Stocks with low price-to-earning (P/E) ratios are good buys, right? Not so, according to Ken Fisher, author of “The Only Three Questions That Count: Investing by Knowing What Others Don’t.”
“[T]here is no correlation between market P/E level and subsequent return … For every example you find of a high or low P/E year doing well you will find the same number of examples from that level of it doing badly,” Fisher says. For example, the P/E of the market on Jan. 1, 2001, was the sixth-highest of the 134 years from 1871 to 2005, he says. The S&P 500 was down 12 percent that year. It was the fourth-highest on Jan. 1, 2000, and the market was down 9.1 percent then, he says. But the market’s P/E was higher still in 2003, the third-highest year, and the S&P was up 26.7 percent, and the second-highest year was 1999, and the S&P was up 21.0 percent, he notes.
Studies “proving” the correlation “use a bizarre P/E definition and apply an inflation adjustment using an arbitrary and little-used inflation indicator,” Fisher contends.
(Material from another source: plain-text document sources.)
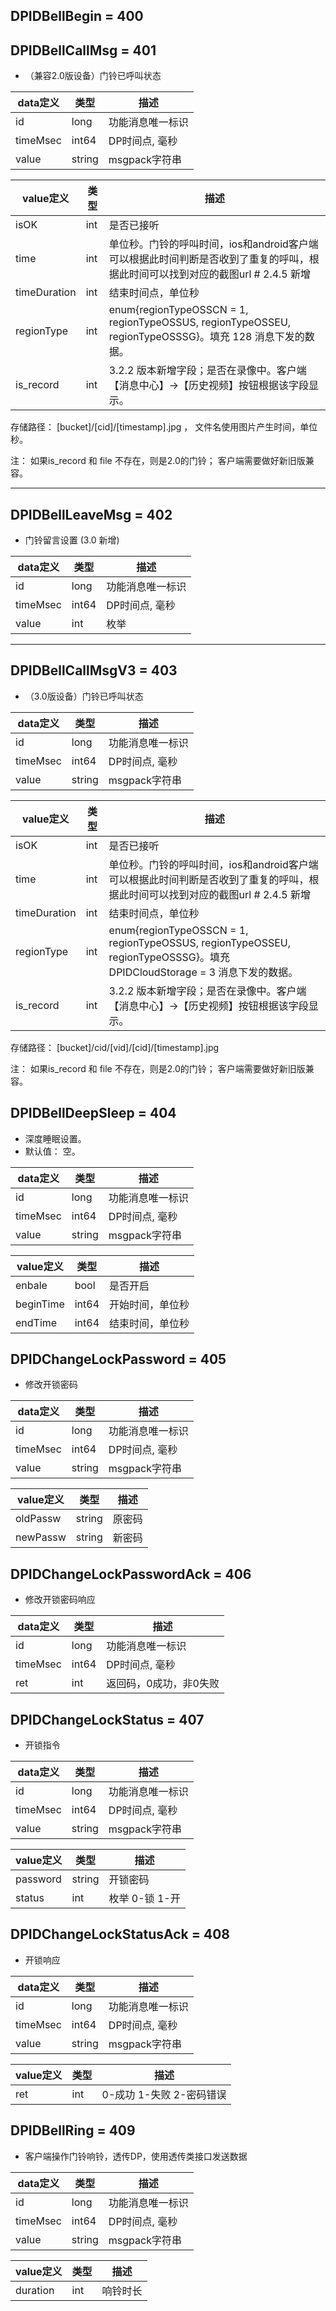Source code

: ## DPIDBellBegin = 400
## DPIDBellCallMsg = 401

*  （兼容2.0版设备）门铃已呼叫状态 

|  data定义 |    类型| 描述 | 
|---|---|---|
|id|long| 功能消息唯一标识|
|timeMsec| int64| DP时间点, 毫秒 |
|value|string|  msgpack字符串|
  
  
|  value定义 |  类型|   描述 | 
|---|---|---|
|isOK|int| 是否已接听 |
|time|int|单位秒。门铃的呼叫时间，ios和android客户端可以根据此时间判断是否收到了重复的呼叫，根据此时间可以找到对应的截图url # 2.4.5 新增|
|timeDuration |int| 结束时间点，单位秒 |
|regionType|int|enum{regionTypeOSSCN = 1, regionTypeOSSUS, regionTypeOSSEU, regionTypeOSSSG}。填充 128 消息下发的数据。 |
|is_record|int|3.2.2 版本新增字段；是否在录像中。客户端【消息中心】->【历史视频】按钮根据该字段显示。|


存储路径：                [bucket]/[cid]/[timestamp].jpg ， 文件名使用图片产生时间，单位秒。

注： 如果is_record 和 file 不存在，则是2.0的门铃； 客户端需要做好新旧版兼容。

---

## DPIDBellLeaveMsg = 402

*  门铃留言设置 (3.0 新增)

|  data定义 |    类型| 描述 | 
|---|---|---|
|id|long| 功能消息唯一标识|
|timeMsec| int64| DP时间点, 毫秒 |
|value|int| 枚举 |


---

## DPIDBellCallMsgV3 = 403

*  （3.0版设备）门铃已呼叫状态 

|  data定义 |    类型| 描述 | 
|---|---|---|
|id|long| 功能消息唯一标识|
|timeMsec| int64| DP时间点, 毫秒 |
|value|string|  msgpack字符串|
  
  
|  value定义 |  类型|   描述 | 
|---|---|---|
|isOK|int| 是否已接听 |
|time|int|单位秒。门铃的呼叫时间，ios和android客户端可以根据此时间判断是否收到了重复的呼叫，根据此时间可以找到对应的截图url # 2.4.5 新增|
|timeDuration |int| 结束时间点，单位秒 |
|regionType|int|enum{regionTypeOSSCN = 1, regionTypeOSSUS, regionTypeOSSEU, regionTypeOSSSG}。填充 DPIDCloudStorage = 3 消息下发的数据。|
|is_record|int|3.2.2 版本新增字段；是否在录像中。客户端【消息中心】->【历史视频】按钮根据该字段显示。|




存储路径：               [bucket]/cid/[vid]/[cid]/[timestamp].jpg  

注： 如果is_record 和 file 不存在，则是2.0的门铃； 客户端需要做好新旧版兼容。

## DPIDBellDeepSleep = 404

* 深度睡眠设置。
* 默认值： 空。

|  data定义 |    类型| 描述 | 
|---|---|---|
|id|long| 功能消息唯一标识|
|timeMsec| int64| DP时间点, 毫秒 |
|value| string | msgpack字符串 |

|  value定义 |  类型|   描述 | 
|---|---|---|
|enbale|bool| 是否开启 |
|beginTime|int64| 开始时间，单位秒 |
|endTime|int64| 结束时间，单位秒 |

## DPIDChangeLockPassword = 405

* 修改开锁密码

|  data定义 |    类型| 描述 | 
|---|---|---|
|id|long| 功能消息唯一标识|
|timeMsec| int64| DP时间点, 毫秒 |
|value| string | msgpack字符串 |

|  value定义 |  类型|   描述 | 
|---|---|---|
|oldPassw|string| 原密码 |
|newPassw|string| 新密码 |

## DPIDChangeLockPasswordAck = 406

* 修改开锁密码响应

|  data定义 |    类型| 描述 | 
|---|---|---|
|id|long| 功能消息唯一标识|
|timeMsec| int64| DP时间点, 毫秒 |
|ret| int | 返回码，0成功，非0失败 |

## DPIDChangeLockStatus = 407

* 开锁指令

|  data定义 |    类型| 描述 | 
|---|---|---|
|id|long| 功能消息唯一标识|
|timeMsec| int64| DP时间点, 毫秒 |
|value| string | msgpack字符串 |

|  value定义 |  类型|   描述 | 
|---|---|---|
|password|string| 开锁密码 |
|status|int| 枚举 0-锁 1-开 |

## DPIDChangeLockStatusAck = 408

* 开锁响应

|  data定义 |    类型| 描述 | 
|---|---|---|
|id|long| 功能消息唯一标识|
|timeMsec| int64| DP时间点, 毫秒 |
|value| string | msgpack字符串 |

|  value定义 |  类型|   描述 | 
|---|---|---|
|ret|int| 0-成功 1-失败 2-密码错误 |

## DPIDBellRing = 409

* 客户端操作门铃响铃，透传DP，使用透传类接口发送数据

|  data定义 |    类型| 描述 |
|---|---|---|
|id|long| 功能消息唯一标识|
|timeMsec| int64| DP时间点, 毫秒 |
|value| string | msgpack字符串 |

|  value定义 |  类型|   描述 |
|---|---|---|
|duration|int| 响铃时长 |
In his own study, he plotted years based on P/E and found that P/Es are not predictive. Not only that, P/Es can be high, because earnings have dipped, which could mean the stock is a good buy. He says investors should change their point of reference by flipping the P/E to an E/P to get the earnings yield, quoted as a percentage. “[T]he earnings yield easily compares to the bond yield and the relative cost for firms to borrow expansion capital or transact mergers or buybacks,” Fisher says.